┌────────
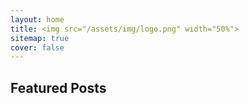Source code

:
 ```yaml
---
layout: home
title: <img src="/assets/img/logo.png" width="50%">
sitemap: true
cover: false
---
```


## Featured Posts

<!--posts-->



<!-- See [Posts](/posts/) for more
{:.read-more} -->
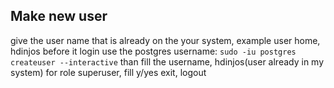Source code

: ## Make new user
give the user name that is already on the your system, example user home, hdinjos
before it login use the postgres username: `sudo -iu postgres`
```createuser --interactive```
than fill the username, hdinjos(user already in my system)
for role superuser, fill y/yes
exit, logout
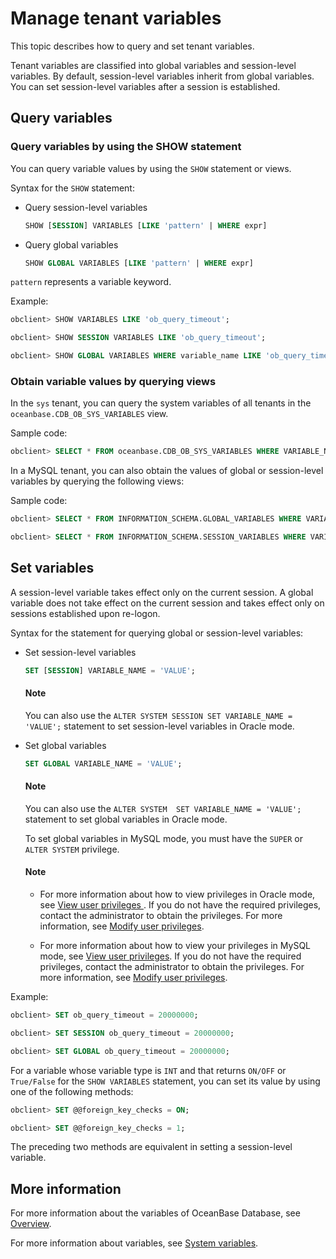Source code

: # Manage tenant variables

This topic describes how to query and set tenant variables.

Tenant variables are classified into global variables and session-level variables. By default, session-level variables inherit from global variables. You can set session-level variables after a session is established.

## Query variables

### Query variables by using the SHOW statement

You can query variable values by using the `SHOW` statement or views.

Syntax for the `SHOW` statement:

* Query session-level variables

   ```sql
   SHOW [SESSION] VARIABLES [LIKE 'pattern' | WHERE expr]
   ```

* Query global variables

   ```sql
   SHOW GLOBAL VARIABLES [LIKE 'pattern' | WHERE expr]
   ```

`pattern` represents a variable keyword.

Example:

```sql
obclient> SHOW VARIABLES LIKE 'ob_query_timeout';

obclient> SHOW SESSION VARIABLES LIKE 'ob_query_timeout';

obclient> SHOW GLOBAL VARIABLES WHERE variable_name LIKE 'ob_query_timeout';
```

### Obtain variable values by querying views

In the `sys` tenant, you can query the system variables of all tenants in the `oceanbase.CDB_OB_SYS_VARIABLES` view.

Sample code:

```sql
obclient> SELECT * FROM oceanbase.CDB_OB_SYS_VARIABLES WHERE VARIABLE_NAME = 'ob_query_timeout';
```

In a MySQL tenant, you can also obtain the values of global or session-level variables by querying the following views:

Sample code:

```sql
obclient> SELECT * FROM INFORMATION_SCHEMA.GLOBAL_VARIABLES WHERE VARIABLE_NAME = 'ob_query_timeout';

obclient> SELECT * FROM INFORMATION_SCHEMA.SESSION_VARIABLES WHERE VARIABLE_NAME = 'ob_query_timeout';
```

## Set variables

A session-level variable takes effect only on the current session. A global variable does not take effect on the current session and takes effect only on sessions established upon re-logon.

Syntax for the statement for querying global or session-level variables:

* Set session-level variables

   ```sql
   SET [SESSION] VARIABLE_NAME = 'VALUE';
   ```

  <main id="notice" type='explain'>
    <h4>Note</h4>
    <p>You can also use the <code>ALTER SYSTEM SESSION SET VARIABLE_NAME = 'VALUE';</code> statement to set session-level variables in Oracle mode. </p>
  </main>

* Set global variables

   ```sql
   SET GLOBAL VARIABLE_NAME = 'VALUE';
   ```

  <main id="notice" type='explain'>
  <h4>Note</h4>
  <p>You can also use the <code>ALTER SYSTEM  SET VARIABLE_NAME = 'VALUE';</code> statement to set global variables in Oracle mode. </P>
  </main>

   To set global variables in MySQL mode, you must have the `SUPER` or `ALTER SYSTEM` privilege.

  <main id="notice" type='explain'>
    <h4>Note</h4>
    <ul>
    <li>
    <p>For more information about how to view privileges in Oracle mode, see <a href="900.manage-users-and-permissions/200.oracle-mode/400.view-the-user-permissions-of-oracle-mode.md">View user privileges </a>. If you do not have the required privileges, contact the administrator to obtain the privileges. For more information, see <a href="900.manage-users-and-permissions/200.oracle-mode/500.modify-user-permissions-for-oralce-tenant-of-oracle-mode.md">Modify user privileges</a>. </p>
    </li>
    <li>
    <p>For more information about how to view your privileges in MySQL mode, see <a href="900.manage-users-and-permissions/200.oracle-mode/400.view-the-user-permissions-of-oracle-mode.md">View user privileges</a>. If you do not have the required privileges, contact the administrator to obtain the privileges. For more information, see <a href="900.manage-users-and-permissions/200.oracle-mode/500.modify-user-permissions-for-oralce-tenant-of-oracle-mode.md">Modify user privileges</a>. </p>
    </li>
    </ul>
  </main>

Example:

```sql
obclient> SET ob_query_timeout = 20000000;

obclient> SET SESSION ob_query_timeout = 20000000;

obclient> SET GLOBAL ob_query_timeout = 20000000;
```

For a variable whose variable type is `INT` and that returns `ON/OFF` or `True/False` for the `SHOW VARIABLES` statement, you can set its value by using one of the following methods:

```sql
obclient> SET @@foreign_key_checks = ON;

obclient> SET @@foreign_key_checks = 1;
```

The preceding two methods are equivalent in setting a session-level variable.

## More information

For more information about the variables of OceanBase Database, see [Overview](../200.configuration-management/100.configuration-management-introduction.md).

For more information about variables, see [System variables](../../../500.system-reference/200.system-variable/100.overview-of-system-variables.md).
└────────
┌────────
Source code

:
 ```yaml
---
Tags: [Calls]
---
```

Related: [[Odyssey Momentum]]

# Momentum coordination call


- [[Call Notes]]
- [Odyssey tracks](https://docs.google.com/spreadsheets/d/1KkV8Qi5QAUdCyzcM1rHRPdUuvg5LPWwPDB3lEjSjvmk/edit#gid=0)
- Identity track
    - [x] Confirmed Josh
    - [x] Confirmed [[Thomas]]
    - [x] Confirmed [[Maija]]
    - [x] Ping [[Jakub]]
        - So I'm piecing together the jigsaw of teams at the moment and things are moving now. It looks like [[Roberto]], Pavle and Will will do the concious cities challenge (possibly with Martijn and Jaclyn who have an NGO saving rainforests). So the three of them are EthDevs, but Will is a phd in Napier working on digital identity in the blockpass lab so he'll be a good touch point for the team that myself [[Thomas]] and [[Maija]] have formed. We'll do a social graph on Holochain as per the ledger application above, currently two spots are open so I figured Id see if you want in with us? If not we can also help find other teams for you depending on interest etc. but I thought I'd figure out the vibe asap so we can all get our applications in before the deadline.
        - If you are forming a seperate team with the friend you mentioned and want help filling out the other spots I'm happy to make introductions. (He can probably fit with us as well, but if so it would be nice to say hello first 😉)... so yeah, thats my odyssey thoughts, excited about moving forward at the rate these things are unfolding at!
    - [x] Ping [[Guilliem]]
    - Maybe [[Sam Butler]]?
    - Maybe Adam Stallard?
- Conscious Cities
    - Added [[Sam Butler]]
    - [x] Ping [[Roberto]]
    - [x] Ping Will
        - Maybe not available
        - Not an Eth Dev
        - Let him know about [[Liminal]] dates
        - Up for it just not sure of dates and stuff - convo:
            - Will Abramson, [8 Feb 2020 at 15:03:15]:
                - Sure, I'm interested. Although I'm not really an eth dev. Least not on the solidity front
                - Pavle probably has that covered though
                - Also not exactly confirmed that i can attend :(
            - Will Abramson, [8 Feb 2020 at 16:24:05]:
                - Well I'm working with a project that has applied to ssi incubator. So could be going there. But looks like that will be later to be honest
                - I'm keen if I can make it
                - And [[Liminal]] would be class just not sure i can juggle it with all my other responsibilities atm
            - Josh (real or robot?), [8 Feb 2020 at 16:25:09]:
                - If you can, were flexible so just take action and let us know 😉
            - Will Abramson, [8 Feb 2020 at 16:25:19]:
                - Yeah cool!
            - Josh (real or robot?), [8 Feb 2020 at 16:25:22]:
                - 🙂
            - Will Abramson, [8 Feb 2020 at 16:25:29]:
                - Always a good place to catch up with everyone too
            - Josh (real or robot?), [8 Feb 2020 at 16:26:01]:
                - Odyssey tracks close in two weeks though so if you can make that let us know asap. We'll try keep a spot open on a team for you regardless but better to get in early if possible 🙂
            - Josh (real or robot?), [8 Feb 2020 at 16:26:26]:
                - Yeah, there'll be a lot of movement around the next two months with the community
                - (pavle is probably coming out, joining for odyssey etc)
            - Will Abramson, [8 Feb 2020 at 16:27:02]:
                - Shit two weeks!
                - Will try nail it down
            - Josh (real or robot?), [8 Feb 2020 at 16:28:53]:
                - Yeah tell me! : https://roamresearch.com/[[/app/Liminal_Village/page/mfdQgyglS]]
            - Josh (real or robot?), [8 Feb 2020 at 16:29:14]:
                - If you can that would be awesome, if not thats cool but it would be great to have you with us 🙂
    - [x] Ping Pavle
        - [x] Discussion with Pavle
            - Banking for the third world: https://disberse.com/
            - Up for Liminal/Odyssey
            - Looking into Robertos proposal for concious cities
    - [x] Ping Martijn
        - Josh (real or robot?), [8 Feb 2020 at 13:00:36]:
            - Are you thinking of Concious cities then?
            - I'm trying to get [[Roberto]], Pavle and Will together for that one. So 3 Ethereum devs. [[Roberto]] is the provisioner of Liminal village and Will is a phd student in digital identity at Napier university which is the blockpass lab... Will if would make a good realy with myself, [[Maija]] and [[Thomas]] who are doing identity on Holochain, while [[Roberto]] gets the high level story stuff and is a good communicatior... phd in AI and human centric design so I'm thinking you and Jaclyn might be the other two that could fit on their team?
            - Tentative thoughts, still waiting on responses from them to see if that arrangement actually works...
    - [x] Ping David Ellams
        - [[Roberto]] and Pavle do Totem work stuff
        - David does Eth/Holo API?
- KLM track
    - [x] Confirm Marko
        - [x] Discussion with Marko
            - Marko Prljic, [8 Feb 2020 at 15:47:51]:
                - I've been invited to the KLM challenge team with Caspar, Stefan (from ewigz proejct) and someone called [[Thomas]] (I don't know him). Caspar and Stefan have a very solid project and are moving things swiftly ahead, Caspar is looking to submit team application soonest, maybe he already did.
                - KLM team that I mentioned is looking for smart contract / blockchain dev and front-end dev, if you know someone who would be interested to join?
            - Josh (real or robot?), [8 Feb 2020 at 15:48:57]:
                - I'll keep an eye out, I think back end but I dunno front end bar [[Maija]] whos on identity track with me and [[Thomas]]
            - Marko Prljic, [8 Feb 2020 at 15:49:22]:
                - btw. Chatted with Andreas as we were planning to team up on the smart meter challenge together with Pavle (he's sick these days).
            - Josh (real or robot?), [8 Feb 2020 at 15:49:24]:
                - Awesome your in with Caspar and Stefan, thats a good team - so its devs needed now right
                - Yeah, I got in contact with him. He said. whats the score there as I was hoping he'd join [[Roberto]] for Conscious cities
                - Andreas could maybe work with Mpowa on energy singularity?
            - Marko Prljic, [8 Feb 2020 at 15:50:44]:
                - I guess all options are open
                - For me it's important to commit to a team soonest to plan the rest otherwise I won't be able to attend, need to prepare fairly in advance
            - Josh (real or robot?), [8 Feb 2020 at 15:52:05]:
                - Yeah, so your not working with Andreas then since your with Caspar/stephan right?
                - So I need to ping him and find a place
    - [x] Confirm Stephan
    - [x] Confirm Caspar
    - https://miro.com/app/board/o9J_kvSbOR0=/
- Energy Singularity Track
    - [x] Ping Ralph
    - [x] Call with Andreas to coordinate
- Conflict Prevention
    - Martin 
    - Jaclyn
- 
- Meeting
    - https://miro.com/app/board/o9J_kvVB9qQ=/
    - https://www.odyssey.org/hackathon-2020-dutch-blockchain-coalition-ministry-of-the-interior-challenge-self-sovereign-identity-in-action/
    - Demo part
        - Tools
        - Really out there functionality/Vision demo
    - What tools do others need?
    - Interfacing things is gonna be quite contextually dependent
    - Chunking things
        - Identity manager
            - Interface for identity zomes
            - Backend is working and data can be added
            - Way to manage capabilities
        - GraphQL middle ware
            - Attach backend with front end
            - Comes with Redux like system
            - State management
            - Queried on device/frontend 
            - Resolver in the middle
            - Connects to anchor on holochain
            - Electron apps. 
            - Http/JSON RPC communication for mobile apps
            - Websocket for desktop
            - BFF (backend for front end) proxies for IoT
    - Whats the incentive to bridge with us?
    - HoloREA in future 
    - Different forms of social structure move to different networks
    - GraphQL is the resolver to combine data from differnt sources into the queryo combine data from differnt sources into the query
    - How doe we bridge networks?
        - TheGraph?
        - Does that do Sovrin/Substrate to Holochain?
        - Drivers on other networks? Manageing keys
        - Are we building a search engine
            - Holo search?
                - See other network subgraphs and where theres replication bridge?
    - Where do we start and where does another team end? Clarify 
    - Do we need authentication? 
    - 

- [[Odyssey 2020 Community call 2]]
└────────
■ The problem:
In the records above, find each line with the word "thoughts" and copy it out.

■ Response to this exercise:
        - If you are forming a seperate team with the friend you mentioned and want help filling out the other spots I'm happy to make introductions. (He can probably fit with us as well, but if so it would be nice to say hello first 😉)... so yeah, thats my odyssey thoughts, excited about moving forward at the rate these things are unfolding at!
            - Tentative thoughts, still waiting on responses from them to see if that arrangement actually works...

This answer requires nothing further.